What I’m trying to say is that whilst moving/travelling away from home never gets any easier, I have had a little practice and you should never compare yourself to someone else.
I am very close to my family so leaving for Americamp last summer was still a hard journey to make on my own (despite my smiling photos and excited caption on instagram), knowing no-one, and the only contact with my family for the next three months was through the phone. That’s not to say I forced a smile or pretended excitement but it’s not bad to feel sad to leave home but excited for your travels ahead.
There are a few questions I recommend you ask yourself before you make a decision on that lengthy time away from home…

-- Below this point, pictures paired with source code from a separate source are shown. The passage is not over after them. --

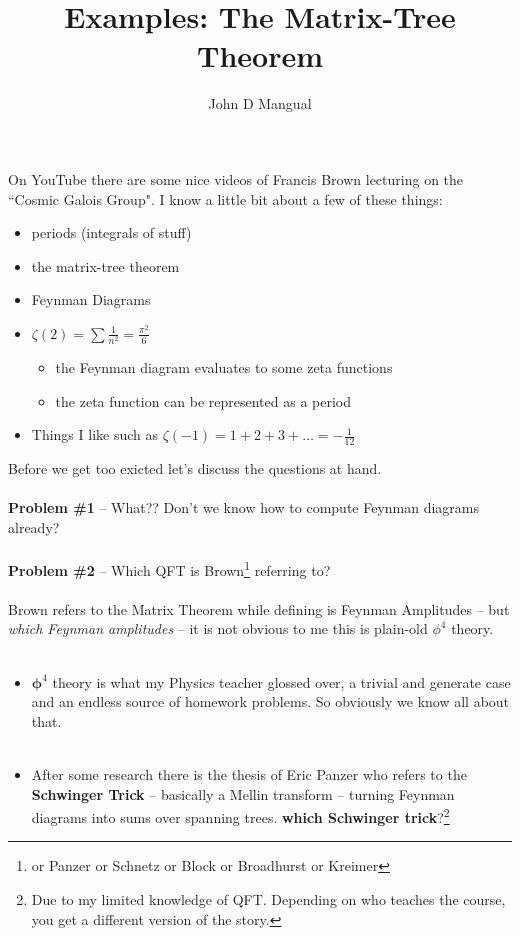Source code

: \documentclass[12pt]{article}
\title{\textbf{ Examples: The Matrix-Tree Theorem}}
\author{John D Mangual}
\date{}
\begin{document}
\selectfont \fontsize{25}{30}\selectfont

\maketitle

\selectfont \fontsize{12}{10}\selectfont

\noindent On YouTube there are some nice videos of Francis Brown lecturing on the ``Cosmic Galois Group".  I know a little bit about a few of these things:
\begin{itemize}
\item periods (integrals of stuff)
\item the matrix-tree theorem
\item Feynman Diagrams
\item $\zeta(2) = \sum \frac{1}{n^2} = \frac{\pi^2}{6}$ 
\begin{itemize}
\item the Feynman diagram evaluates to some zeta functions
\item the zeta function can be represented as a period
\end{itemize}
\item Things I like such as $\zeta(-1) = 1 + 2 + 3 + \dots = - \frac{1}{12}$
\end{itemize}
Before we get too exicted let's discuss the questions at hand. \\ \\
\textbf{Problem \#1} -- What?? Don't we know how to compute Feynman diagrams already? \\ \\
\textbf{Problem \#2} -- Which QFT is Brown\footnote{ or Panzer or Schnetz or Block or Broadhurst or Kreimer} referring to? \\ \\
Brown refers to the Matrix Theorem while defining is Feynman Amplitudes -- but \textit{which Feynman amplitudes} -- it is not obvious to me this is plain-old $\phi^4$ theory. \\ \\
\begin{itemize}
\item $\mathbf{\phi}^4$ theory is what my Physics teacher glossed over, a trivial and generate case and an endless source of homework problems.  So obviously we know all about that. \\ \\
\item After some research there is the thesis of Eric Panzer who refers to the \textbf{Schwinger Trick} -- basically a Mellin transform -- turning Feynman diagrams into sums over spanning trees.  \textbf{\color{green!80!black!80!white} which Schwinger trick}?\;\footnote{Due to my limited knowledge of QFT.  Depending on who teaches the course, you get a different version of the story.}
\end{itemize}
\end{document}
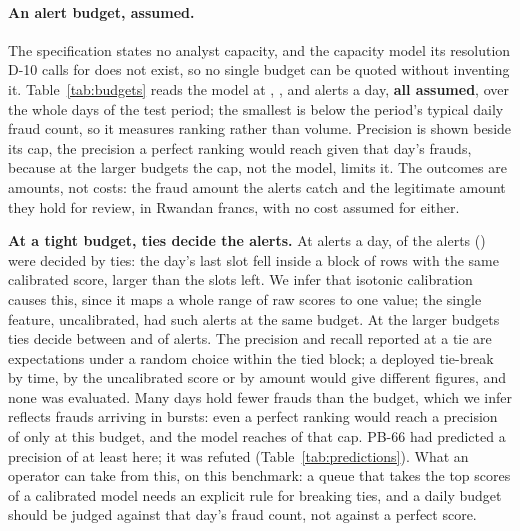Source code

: \paragraph{An alert budget, assumed.} The specification states no analyst capacity, and the capacity
model its resolution D-10 calls for does not exist, so no single budget can be quoted without
inventing it. Table~\ref{tab:budgets} reads the model at \nBudKA{}, \nBudKB{}, \nBudKC{} and
\nBudKD{} alerts a day, \textbf{all assumed}, over the \nPbDays{} whole days of the test period; the
smallest is below the period's typical daily fraud count, so it measures ranking rather than volume.
Precision is shown beside its cap, the precision a perfect ranking would reach given that
day's frauds, because at the larger budgets the cap, not the model, limits it. The outcomes are
amounts, not costs: the fraud amount the alerts catch and the legitimate amount they hold for review,
in Rwandan francs, with no cost assumed for either.

\textbf{At a tight budget, ties decide the alerts.} At \nBudKA{} alerts a day, \nBudATies{} of the
\nBudAAlerts{} alerts (\nBudATiesPct{}) were decided by ties: the day's last slot fell inside a block of
rows with the same calibrated score, larger than the slots left. We infer that isotonic calibration
causes this, since it maps a whole range of raw scores to one value; the single feature, uncalibrated,
had
\nBaseBudATies{} such alerts at the same budget. At the larger budgets ties decide between
\nBudTiesPctLow{} and \nBudTiesPctHigh{} of alerts. The precision and recall reported at a tie are
expectations under a random choice within the tied block; a deployed tie-break by time, by the
uncalibrated score or by amount would give different figures, and none was evaluated. Many days hold
fewer frauds than the budget, which we infer reflects frauds arriving in bursts: even a perfect ranking would reach a
precision of only \nBudACeil{} at this budget, and the model reaches \nBudAShare{} of that cap.
PB-66 had predicted a precision of at least \nBudPredPrec{} here; it was refuted
(Table~\ref{tab:predictions}). What an operator can take from this, on this benchmark: a queue that
takes the top scores of a calibrated model needs an explicit rule for breaking ties, and a daily budget
should be judged against that day's fraud count, not against a perfect score.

- Do you want it enough? – I have wanted to travel the world for as long as I can remember, Americamp has been on my to-do list since high school, and studying in Europe was the reason I chose the university I went to as it had good connections with others around Europe. All of these experiences were ones I considered once in a lifetime experiences and to me I didn’t want to waste those opportunities that I’ve dreamed so long to have.

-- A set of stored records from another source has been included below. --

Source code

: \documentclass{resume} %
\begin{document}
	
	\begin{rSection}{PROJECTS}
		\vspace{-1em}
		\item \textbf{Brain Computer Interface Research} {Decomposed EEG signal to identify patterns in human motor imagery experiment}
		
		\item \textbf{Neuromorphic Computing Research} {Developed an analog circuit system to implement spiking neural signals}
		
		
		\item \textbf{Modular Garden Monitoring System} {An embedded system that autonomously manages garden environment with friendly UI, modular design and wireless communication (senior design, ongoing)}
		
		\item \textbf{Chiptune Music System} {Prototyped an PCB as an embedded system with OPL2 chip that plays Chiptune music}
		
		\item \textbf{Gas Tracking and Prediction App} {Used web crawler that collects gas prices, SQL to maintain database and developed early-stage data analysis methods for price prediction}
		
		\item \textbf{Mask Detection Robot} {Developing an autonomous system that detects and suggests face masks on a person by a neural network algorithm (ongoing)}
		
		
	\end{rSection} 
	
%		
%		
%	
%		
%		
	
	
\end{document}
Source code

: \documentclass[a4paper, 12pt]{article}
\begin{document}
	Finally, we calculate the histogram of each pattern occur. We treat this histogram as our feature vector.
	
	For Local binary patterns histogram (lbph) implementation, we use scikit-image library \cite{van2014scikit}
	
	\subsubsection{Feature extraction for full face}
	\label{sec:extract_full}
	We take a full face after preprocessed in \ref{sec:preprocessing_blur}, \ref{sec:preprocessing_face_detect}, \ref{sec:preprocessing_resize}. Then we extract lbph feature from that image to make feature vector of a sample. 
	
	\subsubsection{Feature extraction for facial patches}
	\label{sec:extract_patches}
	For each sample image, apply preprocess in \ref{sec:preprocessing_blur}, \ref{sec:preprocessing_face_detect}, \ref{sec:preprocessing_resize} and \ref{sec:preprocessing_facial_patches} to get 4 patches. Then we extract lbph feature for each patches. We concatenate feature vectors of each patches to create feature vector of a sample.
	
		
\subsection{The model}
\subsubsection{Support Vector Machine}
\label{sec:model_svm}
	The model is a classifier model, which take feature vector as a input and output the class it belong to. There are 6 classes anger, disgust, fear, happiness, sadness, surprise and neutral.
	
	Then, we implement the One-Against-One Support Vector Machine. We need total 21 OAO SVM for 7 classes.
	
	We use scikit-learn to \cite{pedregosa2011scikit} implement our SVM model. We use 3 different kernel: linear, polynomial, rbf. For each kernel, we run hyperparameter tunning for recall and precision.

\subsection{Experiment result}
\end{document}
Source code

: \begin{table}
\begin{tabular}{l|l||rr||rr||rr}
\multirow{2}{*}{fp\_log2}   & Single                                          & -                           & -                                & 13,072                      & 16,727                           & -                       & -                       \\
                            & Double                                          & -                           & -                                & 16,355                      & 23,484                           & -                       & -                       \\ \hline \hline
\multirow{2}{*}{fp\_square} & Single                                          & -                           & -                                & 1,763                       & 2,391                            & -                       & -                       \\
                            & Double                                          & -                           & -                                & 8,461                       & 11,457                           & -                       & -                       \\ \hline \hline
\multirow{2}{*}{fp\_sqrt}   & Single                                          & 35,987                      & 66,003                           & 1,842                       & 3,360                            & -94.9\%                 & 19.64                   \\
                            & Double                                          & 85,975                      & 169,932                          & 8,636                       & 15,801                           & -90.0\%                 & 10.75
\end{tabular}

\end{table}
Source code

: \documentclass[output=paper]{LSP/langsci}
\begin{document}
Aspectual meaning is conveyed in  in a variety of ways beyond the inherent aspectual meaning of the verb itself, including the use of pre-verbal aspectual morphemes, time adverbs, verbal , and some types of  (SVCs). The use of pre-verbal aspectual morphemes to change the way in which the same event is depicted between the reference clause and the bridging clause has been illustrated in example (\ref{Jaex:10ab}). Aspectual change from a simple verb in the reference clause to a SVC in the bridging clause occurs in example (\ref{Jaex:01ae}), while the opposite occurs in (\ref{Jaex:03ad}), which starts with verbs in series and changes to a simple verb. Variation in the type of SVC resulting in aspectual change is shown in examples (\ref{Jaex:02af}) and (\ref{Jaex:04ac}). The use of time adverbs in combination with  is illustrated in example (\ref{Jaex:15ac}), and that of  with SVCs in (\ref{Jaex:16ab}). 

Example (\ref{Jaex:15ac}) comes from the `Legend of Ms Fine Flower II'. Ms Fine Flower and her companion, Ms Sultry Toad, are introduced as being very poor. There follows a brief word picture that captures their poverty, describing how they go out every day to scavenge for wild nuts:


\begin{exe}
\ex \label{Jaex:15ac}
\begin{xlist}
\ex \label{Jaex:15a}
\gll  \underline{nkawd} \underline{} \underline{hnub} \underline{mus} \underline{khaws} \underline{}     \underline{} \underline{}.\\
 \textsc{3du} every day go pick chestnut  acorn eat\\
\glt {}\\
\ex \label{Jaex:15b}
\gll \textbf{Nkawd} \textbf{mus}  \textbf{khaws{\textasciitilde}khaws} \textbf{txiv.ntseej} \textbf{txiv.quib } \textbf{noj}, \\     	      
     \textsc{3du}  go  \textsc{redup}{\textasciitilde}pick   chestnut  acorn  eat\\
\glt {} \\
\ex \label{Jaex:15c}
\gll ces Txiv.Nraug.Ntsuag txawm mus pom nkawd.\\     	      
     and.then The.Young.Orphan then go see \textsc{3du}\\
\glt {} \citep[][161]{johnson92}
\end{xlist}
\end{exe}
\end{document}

- Are the skills you would learn from this trip important enough to you? – The trips I have been on have helped me develop confidence, independence, organisation, and leadership skills. Studying in Europe has taught me that I can cope with daily life on my own as well as making friends from all over the world. Working at an American summer camp taught me that without confidence, you cannot be a leader. Plus you could never be late! There are so many more skills that I have developed which I count as important for myself today and for the future… so make your trip valuable to you!
- Have you travelled much before? – It’s probably not a good idea to make your first trip away from home somewhere far away for a lengthy amount of time. My first ‘big’ trip was Japan (incredible place, can’t recommend enough!) for 10 days, so although I was thousands of miles away from home, I would be seeing everyone soon. To have the best time possible, to share all of those memories, and to show them a place far far away from home that may be out of reach for them made me value the trip more.

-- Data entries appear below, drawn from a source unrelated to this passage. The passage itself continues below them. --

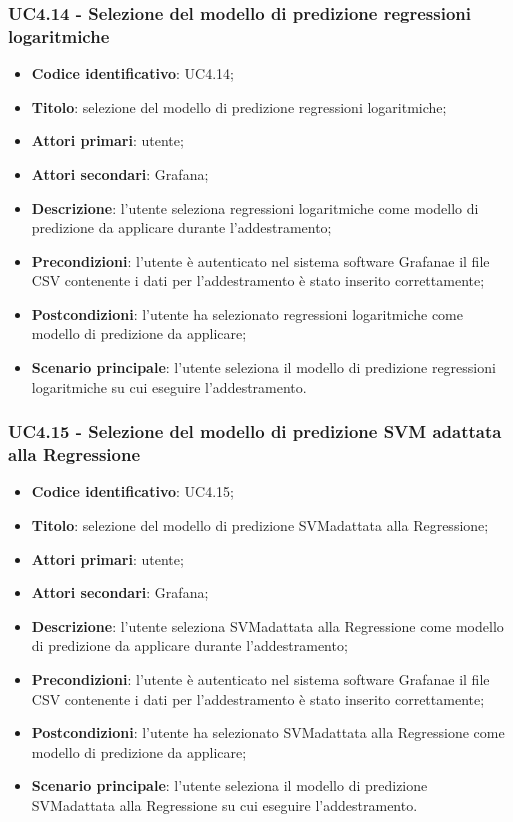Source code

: \subsubsection{UC4.14 - Selezione del modello di predizione regressioni logaritmiche}
\begin{itemize}
	\item \textbf{Codice identificativo}: UC4.14;
	\item \textbf{Titolo}: selezione del modello di predizione regressioni logaritmiche;
	\item \textbf{Attori primari}: utente;
	\item \textbf{Attori secondari}: Grafana\glo;
	\item \textbf{Descrizione}: l'utente seleziona regressioni logaritmiche come modello di predizione da applicare durante l'addestramento;
	\item \textbf{Precondizioni}: l'utente è autenticato nel sistema software Grafana\glosp e il file CSV contenente i dati per l'addestramento è stato inserito correttamente;
	\item \textbf{Postcondizioni}: l'utente ha selezionato regressioni logaritmiche come modello di predizione da applicare;
	\item \textbf{Scenario principale}: l'utente seleziona il modello di predizione regressioni logaritmiche su cui eseguire l'addestramento.
\end{itemize}
\subsubsection{UC4.15 - Selezione del modello di predizione SVM adattata alla Regressione}
\begin{itemize}
	\item \textbf{Codice identificativo}: UC4.15;
	\item \textbf{Titolo}: selezione del modello di predizione SVM\glosp adattata alla Regressione;
	\item \textbf{Attori primari}: utente;
	\item \textbf{Attori secondari}: Grafana\glo;
	\item \textbf{Descrizione}: l'utente seleziona SVM\glosp adattata alla Regressione come modello di predizione da applicare durante l'addestramento;
	\item \textbf{Precondizioni}: l'utente è autenticato nel sistema software Grafana\glosp e il file CSV contenente i dati per l'addestramento è stato inserito correttamente;
	\item \textbf{Postcondizioni}: l'utente ha selezionato SVM\glosp adattata alla Regressione come modello di predizione da applicare;
	\item \textbf{Scenario principale}: l'utente seleziona il modello di predizione SVM\glosp adattata alla Regressione su cui eseguire l'addestramento.
\end{itemize}
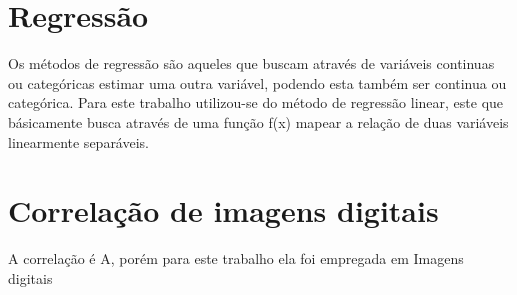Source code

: 



\section{Regressão} %

\par Os métodos de regressão são aqueles que buscam através de variáveis continuas ou categóricas estimar uma outra variável, podendo esta também ser continua ou categórica. Para este trabalho utilizou-se do método de regressão linear, este que básicamente busca através de uma função f(x) mapear a relação de duas variáveis linearmente separáveis.

\section{Correlação de imagens digitais}


\par A correlação é A, porém para este trabalho ela foi empregada em Imagens digitais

- Are you doing this for you? – This is really simple… You will never be happy if you’re doing something to please someone else. Follow your own dreams!
Now if the answer to all those questions is YES then below are a few tips to help you get through that long flight…
- Distract yourself – Take earphones with you to watch TV or listen to music, pack some books and magazines, or start a conversation with the person next to you (if they look friendly!).
- Pack a sleep mask – I find it really difficult to get any sleep on a flight but once you slide your eye mask on you feel like you’re shutting the whole world out!
- Download a meditation app – I only practice meditation when I’m feeling stressed; can’t sleep; or need to slow my mind down. There are various free apps you can download and I promise you don’t have to sit cross-legged saying ‘omm’ for 10 minutes!
- Contacts – Join a Facebook group of others doing the same journey as you. I joined one when I did Americamp and it really helped to know that my feelings of homesickness, nervousness, and loneliness were normal.
- Make sure you’re organised – Limit messiness (I find being messy contributes to a negative mood) by packing your bag within plenty of time so you don’t have to waste time going backwards and forwards to the shops. That wasted time could be spent with family and friends!
- Book some exciting trips – I had 30 days on my visa after Americamp to travel USA so I looked at trips I could take and States I wanted to go to when doubts and negative thoughts entered my mind.
- Look after yourself – Being ill on your trip paired with leaving home behind makes a trip look scary and impossible. Eat, drink, and sleep plenty!
- Start a journal – Write your emotions down. Write that you’re scared, sad, nervous because it will most likely help you feel better.
- Read some motivational articles/quotes – I love Pinterest because there are so many quotes that help to describe an emotion I’m feeling, or help to make me feel better, or help me to believe that I can do anything that I set my mind to.
- Keep in touch with family – Although it might make you feel worse about not being able to see them, your family are your support team. They are the ones telling you to follow your dreams so tell them when you’re unsure or nervous because they will help you remember why you are going on this trip. Just be careful you are not in contact too much as you may well get through the trip at the detriment of developing your independence.
I hope this post will help any first-time travellers either before or during your trip.